Conservar e multiplicar – a rede de guardiãs e guardiões

A proposta da ReSA é adquirir sementes diretamente das famílias guardiãs ligadas à rede e distribuí-las para famílias agricultoras – que já produzam ou que estão iniciando. A estimativa é que 2.500 famílias de todas as regiões do estado recebam as sementes crioulas, tornando-se também guardiões e multiplicadores da agrobiodiversidade no Paraná.

“É importante ressaltar que a articulação de diferentes organizações sociais do campo com as famílias guardiãs desde os anos 80 fortalece a criação de redes de tecnologias alternativas, reafirmando estratégias coletivas de resistência ao modelo da revolução verde”, afirma André Jantara, assessor técnico da AS-PTA Agricultura Familiar e Agroecologia. A ReSA é uma das diversidades redes agroecológicas que surge deste processo de articulação.

Próximos passos

Mais de 25 variedades de milho, 6 de feijão e 4 de arroz estão a caminho ou já chegaram nas diferentes regiões do estado. Haverá um ato simbólico de entrega das sementes na próxima sexta-feira, dia 6/11, a partir das 14 horas, no município de Rebouças, com a participação de representantes do Sindicato de Trabalhadores e Trabalhadoras Rurais e famílias agricultoras que receberam os cereais. O ato será realizado em ambiente aberto, respeitando todos os protocolos sanitários de segurança para prevenção do contágio de Covid-19.

Após a finalização da primeira etapa de entregas, será iniciada a logística de próxima etapa, com as sementes e mudas de hortaliças, plantas medicinais, frutíferas e flores, que beneficiarão as mesmas comunidades. A previsão é que as entregas sejam realizadas entre novembro e dezembro deste ano.

As sementes crioulas são variedades desenvolvidas, adaptadas ou produzidas por agricultoras/es familiares, assentadas/os da reforma agrária, comunidades indígenas e quilombolas, comunidades tradicionais, com características que os/as agricultores/as e comunidades selecionaram por várias gerações, e adaptadas aos seus sistemas de produção. O resultado é um material único, adaptado a diversas situações climáticas, rico nutricionalmente e culturalmente.
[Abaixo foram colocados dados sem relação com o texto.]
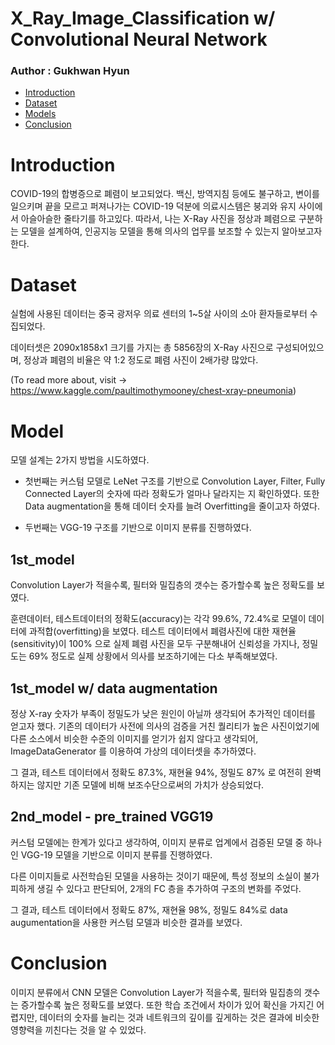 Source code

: # X_Ray_Image_Classification w/ Convolutional Neural Network

### Author : Gukhwan Hyun

 * [Introduction](#introduction)
 * [Dataset](#dataset)
 * [Models](#model)
 * [Conclusion](#conclusion)  
  

# Introduction
COVID-19의 합병증으로 폐렴이 보고되었다. 백신, 방역지침 등에도 불구하고, 변이를 일으키며 끝을 모르고 퍼져나가는 COVID-19 덕분에 의료시스템은 붕괴와 유지 사이에서 아슬아슬한 줄타기를 하고있다. 따라서, 나는 X-Ray 사진을 정상과 폐렴으로 구분하는 모델을 설계하여, 인공지능 모델을 통해 의사의 업무를 보조할 수 있는지 알아보고자 한다. 


# Dataset
실험에 사용된 데이터는 중국 광저우 의료 센터의 1~5살 사이의 소아 환자들로부터 수집되었다. 

데이터셋은 2090x1858x1 크기를 가지는 총 5856장의 X-Ray 사진으로 구성되어있으며, 정상과 폐렴의 비율은 약 1:2 정도로 폐렴 사진이 2배가량 많았다.

(To read more about, visit -> https://www.kaggle.com/paultimothymooney/chest-xray-pneumonia) 


# Model
모델 설계는 2가지 방법을 시도하였다. 
* 첫번째는 커스텀 모델로 LeNet 구조를 기반으로 Convolution Layer, Filter, Fully Connected Layer의 숫자에 따라 정확도가 얼마나 달라지는 지 확인하였다. 또한 Data augmentation을 통해 데이터 숫자를 늘려 Overfitting을 줄이고자 하였다.

* 두번째는 VGG-19 구조를 기반으로 이미지 분류를 진행하였다. 


## 1st_model
Convolution Layer가 적을수록, 필터와 밀집층의 갯수는 증가할수록 높은 정확도를 보였다.

훈련데이터, 테스트데이터의 정확도(accuracy)는 각각 99.6%, 72.4%로 모델이 데이터에 과적합(overfitting)을 보였다.
테스트 데이터에서 폐렴사진에 대한 재현율(sensitivity)이 100% 으로 실제 폐렴 사진을 모두 구분해내어 신뢰성을 가지나, 정밀도는 69% 정도로 실제 상황에서 의사를 보조하기에는 다소 부족해보였다. 

## 1st_model w/ data augmentation
정상 X-ray 숫자가 부족이 정밀도가 낮은 원인이 아닐까 생각되어 추가적인 데이터를 얻고자 했다. 기존의 데이터가 사전에 의사의 검증을 거친 퀄리티가 높은 사진이었기에 다른 소스에서 비슷한 수준의 이미지를 얻기가 쉽지 않다고 생각되어, ImageDataGenerator 를 이용하여 가상의 데이터셋을 추가하였다. 

그 결과, 테스트 데이터에서 정확도 87.3%, 재현율 94%, 정밀도 87% 로 여전히 완벽하지는 않지만 기존 모델에 비해 보조수단으로써의 가치가 상승되었다.   


## 2nd_model - pre_trained VGG19 
커스텀 모델에는 한계가 있다고 생각하여, 이미지 분류로 업계에서 검증된 모델 중 하나인 VGG-19 모델을 기반으로 이미지 분류를 진행하였다.

다른 이미지들로 사전학습된 모델을 사용하는 것이기 때문에, 특성 정보의 소실이 불가피하게 생길 수 있다고 판단되어, 2개의 FC 층을 추가하여 구조의 변화를 주었다. 

그 결과, 테스트 데이터에서 정확도 87%, 재현율 98%, 정밀도 84%로 data augumentation을 사용한 커스텀 모델과 비슷한 결과를 보였다. 


# Conclusion
이미지 분류에서 CNN 모델은 Convolution Layer가 적을수록, 필터와 밀집층의 갯수는 증가할수록 높은 정확도를 보였다.
또한 학습 조건에서 차이가 있어 확신을 가지긴 어렵지만, 데이터의 숫자를 늘리는 것과 네트워크의 깊이를 깊게하는 것은 결과에 비슷한 영향력을 끼친다는 것을 
알 수 있었다.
ORGANIZAÇÕES QUE INTEGRAM A ReSA: A Rede Sementes da Agroecologia é composta por diversas organizações e movimentos sociais que atuam pela preservação da agrobiodiversidade, tanto no campo quanto na cidade. Veja quais são: ABAI, ASSESOAR, AOPA, AS-PTA Agricultura Familiar e Agroecologia, Rede Ecovida, CPT, CAPA, MST, Terra de Direitos, Instituto Contestado de Agroecologia, Coletivo Triunfo, Centro Ecológico Terra Viva, Coletivo de Jovens de São João do Triunfo, Fecoqui-PR, Grupo Terra Jovem, Terra Indígena Pinhalzinho, Terra Indígena Laranjinha, Terra Indígena Ywy Porã e UEPG-LAMA.